La nuit s'écoulait sans encombre sous l'égide de la lune jusqu'à ce qu'un nuage opportun ne la masque. Alors, profitant des ténèbres, un mage coiffé d'un bonnet de cuir de saumon ( fait avec les moyens du bord ), et l'oreille décorée d'une grossière breloque censée figurer un anneau, se faufila entre les interstices de la palissade. Il coinça son couteau entre ses dents pour se rendre plus menaçant et s'approcha à pas feutrés du fort. Une boule de feu octarine fusa de l'édifice et vint se planter dans un rondin à deux doigts de l'apprenti bandit.

Aussitôt, le mage se mit à claquer des genoux et leva les mains en signe de capitulation. Dans sa frayeur, il se laissa tomber le couteau sur le pied. L'arme se ficha dans sa chaussure de cuir et endommagea un peu la croûte de saleté qui le protégeait.

- Que veux-tu, coquin ! hurla l'archichancelier en fondant sur lui comme un aigle sur une fourmi.

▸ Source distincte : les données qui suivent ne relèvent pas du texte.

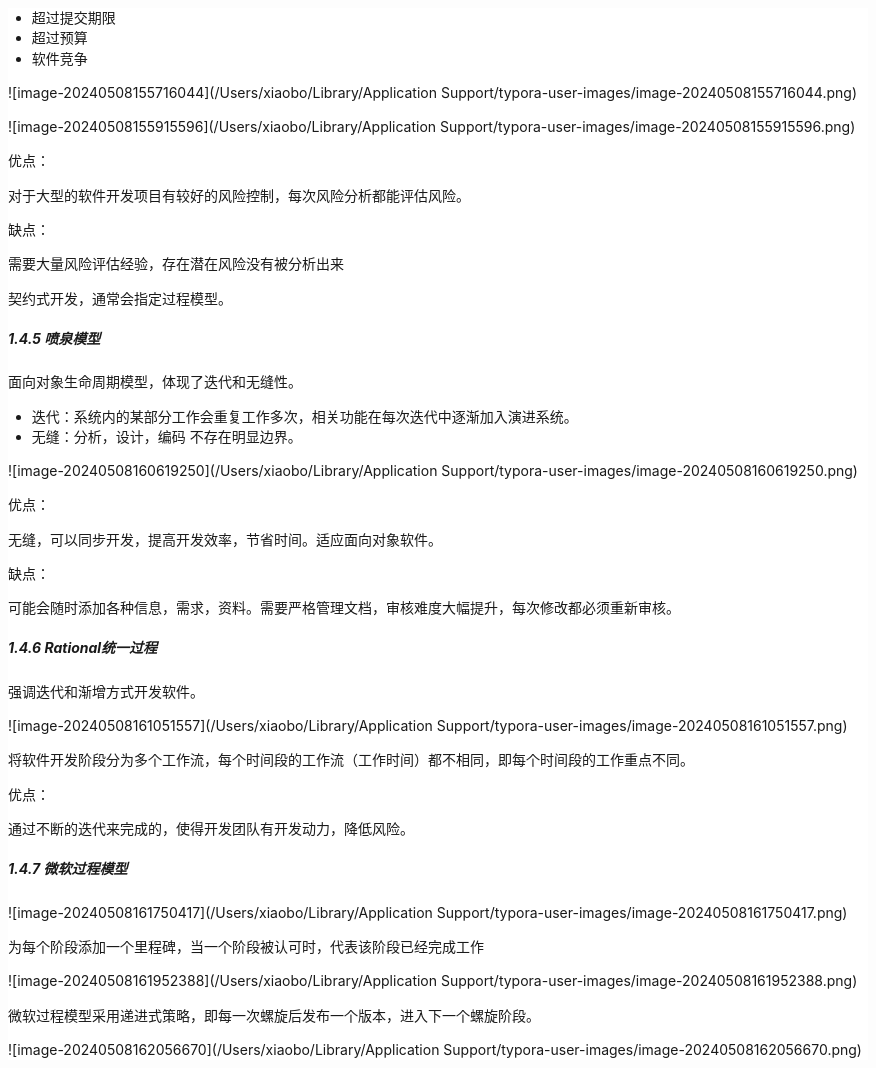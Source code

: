 - 超过提交期限
- 超过预算
- 软件竞争

![image-20240508155716044](/Users/xiaobo/Library/Application Support/typora-user-images/image-20240508155716044.png)

![image-20240508155915596](/Users/xiaobo/Library/Application Support/typora-user-images/image-20240508155915596.png)

优点：

对于大型的软件开发项目有较好的风险控制，每次风险分析都能评估风险。

缺点：

需要大量风险评估经验，存在潜在风险没有被分析出来

契约式开发，通常会指定过程模型。

##### 1.4.5 喷泉模型

面向对象生命周期模型，体现了迭代和无缝性。

- 迭代：系统内的某部分工作会重复工作多次，相关功能在每次迭代中逐渐加入演进系统。
- 无缝：分析，设计，编码 不存在明显边界。

![image-20240508160619250](/Users/xiaobo/Library/Application Support/typora-user-images/image-20240508160619250.png)

优点：

无缝，可以同步开发，提高开发效率，节省时间。适应面向对象软件。

缺点：

可能会随时添加各种信息，需求，资料。需要严格管理文档，审核难度大幅提升，每次修改都必须重新审核。

##### 1.4.6 Rational统一过程

强调迭代和渐增方式开发软件。

![image-20240508161051557](/Users/xiaobo/Library/Application Support/typora-user-images/image-20240508161051557.png)

将软件开发阶段分为多个工作流，每个时间段的工作流（工作时间）都不相同，即每个时间段的工作重点不同。

优点：

通过不断的迭代来完成的，使得开发团队有开发动力，降低风险。

##### 1.4.7 微软过程模型

![image-20240508161750417](/Users/xiaobo/Library/Application Support/typora-user-images/image-20240508161750417.png)

为每个阶段添加一个里程碑，当一个阶段被认可时，代表该阶段已经完成工作

![image-20240508161952388](/Users/xiaobo/Library/Application Support/typora-user-images/image-20240508161952388.png)

微软过程模型采用递进式策略，即每一次螺旋后发布一个版本，进入下一个螺旋阶段。

![image-20240508162056670](/Users/xiaobo/Library/Application Support/typora-user-images/image-20240508162056670.png)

Parle ! Où tu le regretteras !

- C'est... c'est... c'est Silver qui m'envoie ! Il veut la carte !

Le mage relâcha son étreinte et toisa le mutin.

- La carte ? Quelle carte ? s'enquit-il l'air de rien.

- Je ne sais pas ! se défendit le coupable. Je le jure, je ne suis pas au courant !

- Alors c'est pour une carte que ce gredin nous a fait venir sur cette île !

- Un si long trajet pour une carte ? fit le major de promo. Improbable. Il est peut-être bête mais à ce point !

- Hum... hum... toussa Cogite, penaud.

- Alors pourquoi ? se demanda l'économe, lucide.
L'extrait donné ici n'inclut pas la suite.